## [Work task]
Retype the data that follows exactly. No pictures belong in the copy.
Start of Supplied data
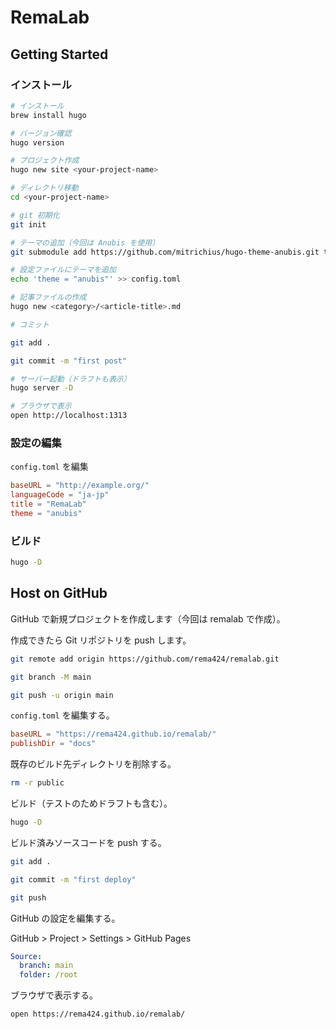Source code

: # RemaLab

## Getting Started

### インストール

```sh
# インストール
brew install hugo

# バージョン確認
hugo version

# プロジェクト作成
hugo new site <your-project-name>

# ディレクトリ移動
cd <your-project-name>

# git 初期化
git init

# テーマの追加（今回は Anubis を使用）
git submodule add https://github.com/mitrichius/hugo-theme-anubis.git themes/anubis

# 設定ファイルにテーマを追加
echo 'theme = "anubis"' >> config.toml

# 記事ファイルの作成
hugo new <category>/<article-title>.md

# コミット

git add .

git commit -m "first post"

# サーバー起動（ドラフトも表示）
hugo server -D

# ブラウザで表示
open http://localhost:1313
```

### 設定の編集

`config.toml` を編集

```toml
baseURL = "http://example.org/"
languageCode = "ja-jp"
title = "RemaLab"
theme = "anubis"
```

### ビルド

```sh
hugo -D
```

## Host on GitHub

GitHub で新規プロジェクトを作成します（今回は remalab で作成）。

作成できたら Git リポジトリを push します。

```sh
git remote add origin https://github.com/rema424/remalab.git

git branch -M main

git push -u origin main
```

`config.toml` を編集する。

```toml
baseURL = "https://rema424.github.io/remalab/"
publishDir = "docs"
```

既存のビルド先ディレクトリを削除する。

```sh
rm -r public
```

ビルド（テストのためドラフトも含む）。

```sh
hugo -D
```

ビルド済みソースコードを push する。

```sh
git add .

git commit -m "first deploy"

git push
```

GitHub の設定を編集する。

GitHub > Project > Settings > GitHub Pages

```yaml
Source:
  branch: main
  folder: /root
```

ブラウザで表示する。

```sh
open https://rema424.github.io/remalab/
```
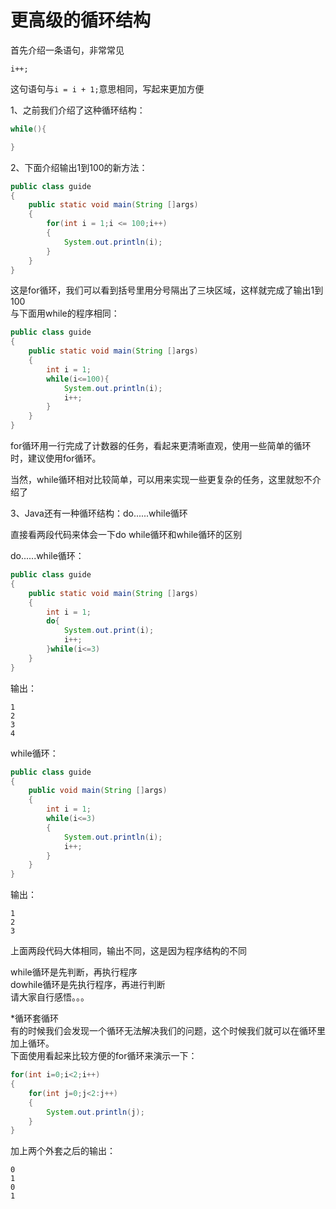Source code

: # 更高级的循环结构

首先介绍一条语句，非常常见

`i++;`

这句语句与`i = i + 1;`意思相同，写起来更加方便

1、之前我们介绍了这种循环结构：

```java
while(){

}
```

2、下面介绍输出1到100的新方法：

```java
public class guide
{
    public static void main(String []args)
    {
        for(int i = 1;i <= 100;i++)
        {
            System.out.println(i);
        }
    }
}
```

这是for循环，我们可以看到括号里用分号隔出了三块区域，这样就完成了输出1到100  
与下面用while的程序相同：

```java
public class guide
{
    public static void main(String []args)
    {
        int i = 1;
        while(i<=100){
            System.out.println(i);
            i++;
        }
    }
}
```

for循环用一行完成了计数器的任务，看起来更清晰直观，使用一些简单的循环时，建议使用for循环。

当然，while循环相对比较简单，可以用来实现一些更复杂的任务，这里就恕不介绍了



3、Java还有一种循环结构：do......while循环

直接看两段代码来体会一下do while循环和while循环的区别

do......while循环：

```java
public class guide
{
    public static void main(String []args)
    {
        int i = 1;
        do{
            System.out.print(i);
            i++;
        }while(i<=3)
    }
}
```

输出：

```text
1
2
3
4
```

while循环：

```java
public class guide
{
    public void main(String []args)
    {
        int i = 1;
        while(i<=3)
        {
            System.out.println(i);
            i++;
        }
    }
}
```

输出：

```text
1
2
3
```

上面两段代码大体相同，输出不同，这是因为程序结构的不同

while循环是先判断，再执行程序  
dowhile循环是先执行程序，再进行判断  
请大家自行感悟。。。



\*循环套循环  
有的时候我们会发现一个循环无法解决我们的问题，这个时候我们就可以在循环里加上循环。  
下面使用看起来比较方便的for循环来演示一下：

```java
for(int i=0;i<2;i++)
{
    for(int j=0;j<2:j++)
    {
        System.out.println(j);
    }
}
```

加上两个外套之后的输出：

```text
0
1
0
1
```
End of Supplied data
## [Solution for this problem]
Source code

: # RemaLab

## Getting Started

### インストール

```sh
# インストール
brew install hugo

# バージョン確認
hugo version

# プロジェクト作成
hugo new site <your-project-name>

# ディレクトリ移動
cd <your-project-name>

# git 初期化
git init

# テーマの追加（今回は Anubis を使用）
git submodule add https://github.com/mitrichius/hugo-theme-anubis.git themes/anubis

# 設定ファイルにテーマを追加
echo 'theme = "anubis"' >> config.toml

# 記事ファイルの作成
hugo new <category>/<article-title>.md

# コミット

git add .

git commit -m "first post"

# サーバー起動（ドラフトも表示）
hugo server -D

# ブラウザで表示
open http://localhost:1313
```

### 設定の編集

`config.toml` を編集

```toml
baseURL = "http://example.org/"
languageCode = "ja-jp"
title = "RemaLab"
theme = "anubis"
```

### ビルド

```sh
hugo -D
```

## Host on GitHub

GitHub で新規プロジェクトを作成します（今回は remalab で作成）。

作成できたら Git リポジトリを push します。

```sh
git remote add origin https://github.com/rema424/remalab.git

git branch -M main

git push -u origin main
```

`config.toml` を編集する。

```toml
baseURL = "https://rema424.github.io/remalab/"
publishDir = "docs"
```

既存のビルド先ディレクトリを削除する。

```sh
rm -r public
```

ビルド（テストのためドラフトも含む）。

```sh
hugo -D
```

ビルド済みソースコードを push する。

```sh
git add .

git commit -m "first deploy"

git push
```

GitHub の設定を編集する。

GitHub > Project > Settings > GitHub Pages

```yaml
Source:
  branch: main
  folder: /root
```

ブラウザで表示する。

```sh
open https://rema424.github.io/remalab/
```
Source code

: # 更高级的循环结构

首先介绍一条语句，非常常见

`i++;`

这句语句与`i = i + 1;`意思相同，写起来更加方便

1、之前我们介绍了这种循环结构：

```java
while(){

}
```

2、下面介绍输出1到100的新方法：

```java
public class guide
{
    public static void main(String []args)
    {
        for(int i = 1;i <= 100;i++)
        {
            System.out.println(i);
        }
    }
}
```

这是for循环，我们可以看到括号里用分号隔出了三块区域，这样就完成了输出1到100  
与下面用while的程序相同：

```java
public class guide
{
    public static void main(String []args)
    {
        int i = 1;
        while(i<=100){
            System.out.println(i);
            i++;
        }
    }
}
```

for循环用一行完成了计数器的任务，看起来更清晰直观，使用一些简单的循环时，建议使用for循环。

当然，while循环相对比较简单，可以用来实现一些更复杂的任务，这里就恕不介绍了



3、Java还有一种循环结构：do......while循环

直接看两段代码来体会一下do while循环和while循环的区别

do......while循环：

```java
public class guide
{
    public static void main(String []args)
    {
        int i = 1;
        do{
            System.out.print(i);
            i++;
        }while(i<=3)
    }
}
```

输出：

```text
1
2
3
4
```

while循环：

```java
public class guide
{
    public void main(String []args)
    {
        int i = 1;
        while(i<=3)
        {
            System.out.println(i);
            i++;
        }
    }
}
```

输出：

```text
1
2
3
```

上面两段代码大体相同，输出不同，这是因为程序结构的不同

while循环是先判断，再执行程序  
dowhile循环是先执行程序，再进行判断  
请大家自行感悟。。。



\*循环套循环  
有的时候我们会发现一个循环无法解决我们的问题，这个时候我们就可以在循环里加上循环。  
下面使用看起来比较方便的for循环来演示一下：

```java
for(int i=0;i<2;i++)
{
    for(int j=0;j<2:j++)
    {
        System.out.println(j);
    }
}
```

加上两个外套之后的输出：

```text
0
1
0
1
```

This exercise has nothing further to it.